[Opening SUPPLIED RECORDS section]

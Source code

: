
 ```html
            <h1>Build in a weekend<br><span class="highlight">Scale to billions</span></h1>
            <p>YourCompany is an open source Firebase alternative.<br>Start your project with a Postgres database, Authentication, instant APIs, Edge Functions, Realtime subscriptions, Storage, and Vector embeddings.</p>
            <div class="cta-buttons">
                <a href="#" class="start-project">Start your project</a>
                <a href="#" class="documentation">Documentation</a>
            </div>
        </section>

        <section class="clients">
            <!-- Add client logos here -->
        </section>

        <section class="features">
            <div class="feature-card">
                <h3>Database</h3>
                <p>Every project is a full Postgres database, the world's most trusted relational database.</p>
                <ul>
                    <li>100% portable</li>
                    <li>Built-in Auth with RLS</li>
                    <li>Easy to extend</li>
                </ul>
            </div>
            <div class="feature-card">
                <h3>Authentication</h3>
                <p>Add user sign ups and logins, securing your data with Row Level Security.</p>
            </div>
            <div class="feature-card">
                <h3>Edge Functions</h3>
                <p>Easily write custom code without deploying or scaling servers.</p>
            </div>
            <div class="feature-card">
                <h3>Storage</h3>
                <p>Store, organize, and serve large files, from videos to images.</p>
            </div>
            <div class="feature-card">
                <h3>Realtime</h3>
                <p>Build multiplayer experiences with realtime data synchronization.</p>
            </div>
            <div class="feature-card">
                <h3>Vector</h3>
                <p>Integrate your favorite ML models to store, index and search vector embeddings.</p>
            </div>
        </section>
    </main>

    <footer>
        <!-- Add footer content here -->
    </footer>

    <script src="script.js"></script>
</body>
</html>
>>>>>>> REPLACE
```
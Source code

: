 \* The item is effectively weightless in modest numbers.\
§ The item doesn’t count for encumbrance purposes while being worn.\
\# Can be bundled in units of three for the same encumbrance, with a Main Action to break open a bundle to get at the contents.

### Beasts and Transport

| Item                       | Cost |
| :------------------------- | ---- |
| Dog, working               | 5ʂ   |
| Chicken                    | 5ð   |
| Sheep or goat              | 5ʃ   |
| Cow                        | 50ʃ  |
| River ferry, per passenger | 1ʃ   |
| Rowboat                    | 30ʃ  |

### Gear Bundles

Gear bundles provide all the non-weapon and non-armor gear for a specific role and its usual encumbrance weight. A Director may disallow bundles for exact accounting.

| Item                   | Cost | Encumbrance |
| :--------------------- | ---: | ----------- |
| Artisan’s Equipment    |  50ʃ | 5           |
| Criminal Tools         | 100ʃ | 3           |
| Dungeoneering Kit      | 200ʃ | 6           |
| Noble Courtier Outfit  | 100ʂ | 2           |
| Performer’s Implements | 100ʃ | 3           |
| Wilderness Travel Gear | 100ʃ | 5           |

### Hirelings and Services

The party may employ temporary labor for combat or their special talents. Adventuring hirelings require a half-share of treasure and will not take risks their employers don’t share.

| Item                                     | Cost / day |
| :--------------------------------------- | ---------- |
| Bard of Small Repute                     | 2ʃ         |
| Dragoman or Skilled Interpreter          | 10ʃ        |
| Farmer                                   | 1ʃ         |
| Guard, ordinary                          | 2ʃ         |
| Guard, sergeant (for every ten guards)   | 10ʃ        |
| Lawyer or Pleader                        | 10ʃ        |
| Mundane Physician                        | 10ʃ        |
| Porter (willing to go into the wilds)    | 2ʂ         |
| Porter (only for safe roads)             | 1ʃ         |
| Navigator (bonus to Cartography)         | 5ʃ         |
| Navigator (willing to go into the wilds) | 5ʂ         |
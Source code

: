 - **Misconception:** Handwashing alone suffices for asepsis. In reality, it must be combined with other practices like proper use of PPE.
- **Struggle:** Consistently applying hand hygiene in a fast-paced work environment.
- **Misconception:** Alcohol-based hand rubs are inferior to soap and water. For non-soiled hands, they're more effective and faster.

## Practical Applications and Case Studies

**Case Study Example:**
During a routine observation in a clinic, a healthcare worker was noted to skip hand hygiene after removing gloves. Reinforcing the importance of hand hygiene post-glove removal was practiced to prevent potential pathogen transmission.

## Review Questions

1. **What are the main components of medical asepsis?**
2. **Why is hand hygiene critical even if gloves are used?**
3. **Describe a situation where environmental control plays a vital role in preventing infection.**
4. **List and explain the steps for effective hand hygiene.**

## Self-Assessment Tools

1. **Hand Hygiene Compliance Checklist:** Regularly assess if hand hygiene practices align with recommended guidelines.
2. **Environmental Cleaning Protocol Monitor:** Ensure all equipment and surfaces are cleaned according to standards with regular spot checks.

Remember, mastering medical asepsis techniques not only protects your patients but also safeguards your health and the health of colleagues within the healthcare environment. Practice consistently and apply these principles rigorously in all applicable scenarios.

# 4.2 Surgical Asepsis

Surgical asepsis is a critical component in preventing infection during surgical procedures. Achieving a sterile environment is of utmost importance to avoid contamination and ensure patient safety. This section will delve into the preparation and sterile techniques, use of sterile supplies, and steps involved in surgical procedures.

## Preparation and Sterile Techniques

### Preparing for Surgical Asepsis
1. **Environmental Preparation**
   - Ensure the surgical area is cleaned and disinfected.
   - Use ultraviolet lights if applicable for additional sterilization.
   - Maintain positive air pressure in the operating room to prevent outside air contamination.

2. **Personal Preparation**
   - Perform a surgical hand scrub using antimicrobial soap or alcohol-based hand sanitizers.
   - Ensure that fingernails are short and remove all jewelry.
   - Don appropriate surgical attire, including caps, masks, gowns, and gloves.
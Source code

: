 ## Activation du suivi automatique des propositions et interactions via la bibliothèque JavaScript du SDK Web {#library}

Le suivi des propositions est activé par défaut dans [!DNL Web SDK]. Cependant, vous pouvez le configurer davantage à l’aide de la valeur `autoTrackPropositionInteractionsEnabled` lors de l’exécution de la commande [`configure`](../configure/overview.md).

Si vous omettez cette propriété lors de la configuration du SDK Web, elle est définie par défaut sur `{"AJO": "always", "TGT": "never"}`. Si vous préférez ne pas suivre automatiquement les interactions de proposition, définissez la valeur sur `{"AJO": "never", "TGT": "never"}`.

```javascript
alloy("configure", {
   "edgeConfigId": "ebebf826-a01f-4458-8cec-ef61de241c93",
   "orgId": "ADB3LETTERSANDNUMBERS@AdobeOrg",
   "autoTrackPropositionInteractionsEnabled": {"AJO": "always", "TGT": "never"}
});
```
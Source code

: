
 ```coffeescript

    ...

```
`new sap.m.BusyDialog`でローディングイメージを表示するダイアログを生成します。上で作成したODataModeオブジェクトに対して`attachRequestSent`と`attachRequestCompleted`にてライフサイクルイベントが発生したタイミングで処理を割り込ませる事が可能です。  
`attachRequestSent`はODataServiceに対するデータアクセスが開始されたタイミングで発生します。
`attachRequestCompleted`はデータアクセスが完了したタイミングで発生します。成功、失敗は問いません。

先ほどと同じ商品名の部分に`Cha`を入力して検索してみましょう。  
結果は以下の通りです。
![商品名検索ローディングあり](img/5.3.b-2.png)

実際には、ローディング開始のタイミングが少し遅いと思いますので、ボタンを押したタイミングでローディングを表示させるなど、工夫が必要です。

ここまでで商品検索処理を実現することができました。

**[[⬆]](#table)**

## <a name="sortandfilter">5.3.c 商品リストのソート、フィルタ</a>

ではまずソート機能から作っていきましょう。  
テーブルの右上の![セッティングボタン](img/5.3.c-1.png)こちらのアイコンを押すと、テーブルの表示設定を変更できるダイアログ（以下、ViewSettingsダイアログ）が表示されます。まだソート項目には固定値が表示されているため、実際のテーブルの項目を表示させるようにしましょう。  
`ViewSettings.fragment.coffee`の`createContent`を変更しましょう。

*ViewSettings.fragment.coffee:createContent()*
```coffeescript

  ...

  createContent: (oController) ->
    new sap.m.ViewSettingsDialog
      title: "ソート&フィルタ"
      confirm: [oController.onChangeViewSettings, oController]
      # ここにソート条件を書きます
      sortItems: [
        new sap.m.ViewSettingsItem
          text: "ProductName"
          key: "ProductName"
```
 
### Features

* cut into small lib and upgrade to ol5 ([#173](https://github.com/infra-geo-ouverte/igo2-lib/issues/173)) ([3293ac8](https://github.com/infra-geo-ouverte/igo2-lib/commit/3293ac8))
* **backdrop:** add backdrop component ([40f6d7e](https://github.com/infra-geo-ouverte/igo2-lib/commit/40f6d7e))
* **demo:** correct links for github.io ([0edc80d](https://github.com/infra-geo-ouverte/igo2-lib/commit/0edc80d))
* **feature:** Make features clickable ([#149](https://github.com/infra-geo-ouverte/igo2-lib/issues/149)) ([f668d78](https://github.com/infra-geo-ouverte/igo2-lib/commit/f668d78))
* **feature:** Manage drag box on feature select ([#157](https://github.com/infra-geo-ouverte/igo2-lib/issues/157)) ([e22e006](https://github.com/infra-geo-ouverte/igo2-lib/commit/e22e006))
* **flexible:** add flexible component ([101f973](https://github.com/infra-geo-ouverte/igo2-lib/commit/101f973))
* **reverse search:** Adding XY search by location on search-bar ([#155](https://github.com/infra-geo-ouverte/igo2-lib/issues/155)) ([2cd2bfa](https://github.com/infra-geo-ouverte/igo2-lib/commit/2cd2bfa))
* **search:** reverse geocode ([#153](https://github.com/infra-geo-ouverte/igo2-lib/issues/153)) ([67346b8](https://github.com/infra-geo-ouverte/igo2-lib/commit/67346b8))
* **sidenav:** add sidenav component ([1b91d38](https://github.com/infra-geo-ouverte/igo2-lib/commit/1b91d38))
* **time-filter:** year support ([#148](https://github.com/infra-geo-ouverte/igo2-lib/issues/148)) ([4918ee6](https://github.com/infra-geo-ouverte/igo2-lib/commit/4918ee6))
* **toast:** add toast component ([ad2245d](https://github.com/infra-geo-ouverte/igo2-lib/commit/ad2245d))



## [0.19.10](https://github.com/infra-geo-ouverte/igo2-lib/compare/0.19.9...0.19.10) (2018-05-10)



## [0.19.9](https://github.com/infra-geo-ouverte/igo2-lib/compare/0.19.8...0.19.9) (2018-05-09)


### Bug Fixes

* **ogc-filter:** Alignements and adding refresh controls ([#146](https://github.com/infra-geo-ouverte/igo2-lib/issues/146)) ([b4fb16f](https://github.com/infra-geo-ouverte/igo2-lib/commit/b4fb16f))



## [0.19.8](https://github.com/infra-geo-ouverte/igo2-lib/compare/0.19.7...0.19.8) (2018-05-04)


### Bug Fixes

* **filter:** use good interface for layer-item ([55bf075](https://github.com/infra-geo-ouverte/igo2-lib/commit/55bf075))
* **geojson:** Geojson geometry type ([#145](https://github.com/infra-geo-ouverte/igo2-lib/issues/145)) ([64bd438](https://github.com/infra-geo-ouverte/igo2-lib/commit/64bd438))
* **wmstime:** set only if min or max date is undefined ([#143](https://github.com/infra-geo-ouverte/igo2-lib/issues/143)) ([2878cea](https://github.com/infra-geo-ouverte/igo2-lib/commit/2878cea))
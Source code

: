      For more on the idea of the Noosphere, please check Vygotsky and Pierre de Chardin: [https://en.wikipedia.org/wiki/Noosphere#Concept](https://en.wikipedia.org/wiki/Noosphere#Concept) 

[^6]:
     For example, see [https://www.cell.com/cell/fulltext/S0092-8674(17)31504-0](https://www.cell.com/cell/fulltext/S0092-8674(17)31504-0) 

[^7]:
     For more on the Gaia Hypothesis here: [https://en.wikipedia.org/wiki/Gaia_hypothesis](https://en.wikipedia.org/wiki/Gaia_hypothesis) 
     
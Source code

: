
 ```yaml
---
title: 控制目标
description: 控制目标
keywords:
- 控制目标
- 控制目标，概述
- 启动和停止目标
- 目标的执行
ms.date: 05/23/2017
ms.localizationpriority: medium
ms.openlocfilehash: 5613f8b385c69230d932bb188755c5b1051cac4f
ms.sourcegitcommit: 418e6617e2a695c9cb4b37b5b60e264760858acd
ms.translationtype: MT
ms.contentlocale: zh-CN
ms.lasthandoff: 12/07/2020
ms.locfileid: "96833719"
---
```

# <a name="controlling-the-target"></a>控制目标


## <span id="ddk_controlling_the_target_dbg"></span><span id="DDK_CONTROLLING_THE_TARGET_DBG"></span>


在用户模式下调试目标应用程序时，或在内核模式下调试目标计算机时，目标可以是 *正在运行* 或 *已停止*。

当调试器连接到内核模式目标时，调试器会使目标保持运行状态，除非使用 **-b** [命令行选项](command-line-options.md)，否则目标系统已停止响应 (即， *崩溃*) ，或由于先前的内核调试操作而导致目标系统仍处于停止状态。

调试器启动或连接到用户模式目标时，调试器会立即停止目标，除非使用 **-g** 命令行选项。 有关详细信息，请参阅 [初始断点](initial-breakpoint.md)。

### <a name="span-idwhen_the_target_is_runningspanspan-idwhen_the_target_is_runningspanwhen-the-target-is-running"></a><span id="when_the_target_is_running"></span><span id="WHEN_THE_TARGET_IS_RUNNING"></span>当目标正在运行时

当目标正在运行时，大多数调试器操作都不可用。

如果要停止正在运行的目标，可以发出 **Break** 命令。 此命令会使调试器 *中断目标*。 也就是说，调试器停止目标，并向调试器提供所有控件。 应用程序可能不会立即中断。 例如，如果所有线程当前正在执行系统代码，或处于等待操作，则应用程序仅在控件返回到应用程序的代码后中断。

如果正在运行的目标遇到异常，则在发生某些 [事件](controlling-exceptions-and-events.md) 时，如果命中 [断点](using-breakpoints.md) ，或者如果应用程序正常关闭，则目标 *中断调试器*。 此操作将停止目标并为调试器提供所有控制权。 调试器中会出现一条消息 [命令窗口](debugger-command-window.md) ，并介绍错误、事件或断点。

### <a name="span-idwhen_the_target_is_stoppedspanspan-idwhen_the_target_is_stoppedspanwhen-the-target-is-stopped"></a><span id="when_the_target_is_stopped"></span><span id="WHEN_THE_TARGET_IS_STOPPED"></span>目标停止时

[Closing SUPPLIED RECORDS section]

WORK REQUEST —
Check each line of the listing for "attachRequestCompleted", and copy the ones that hold it.

RESPONSE BELOW —
`new sap.m.BusyDialog`でローディングイメージを表示するダイアログを生成します。上で作成したODataModeオブジェクトに対して`attachRequestSent`と`attachRequestCompleted`にてライフサイクルイベントが発生したタイミングで処理を割り込ませる事が可能です。  
`attachRequestCompleted`はデータアクセスが完了したタイミングで発生します。成功、失敗は問いません。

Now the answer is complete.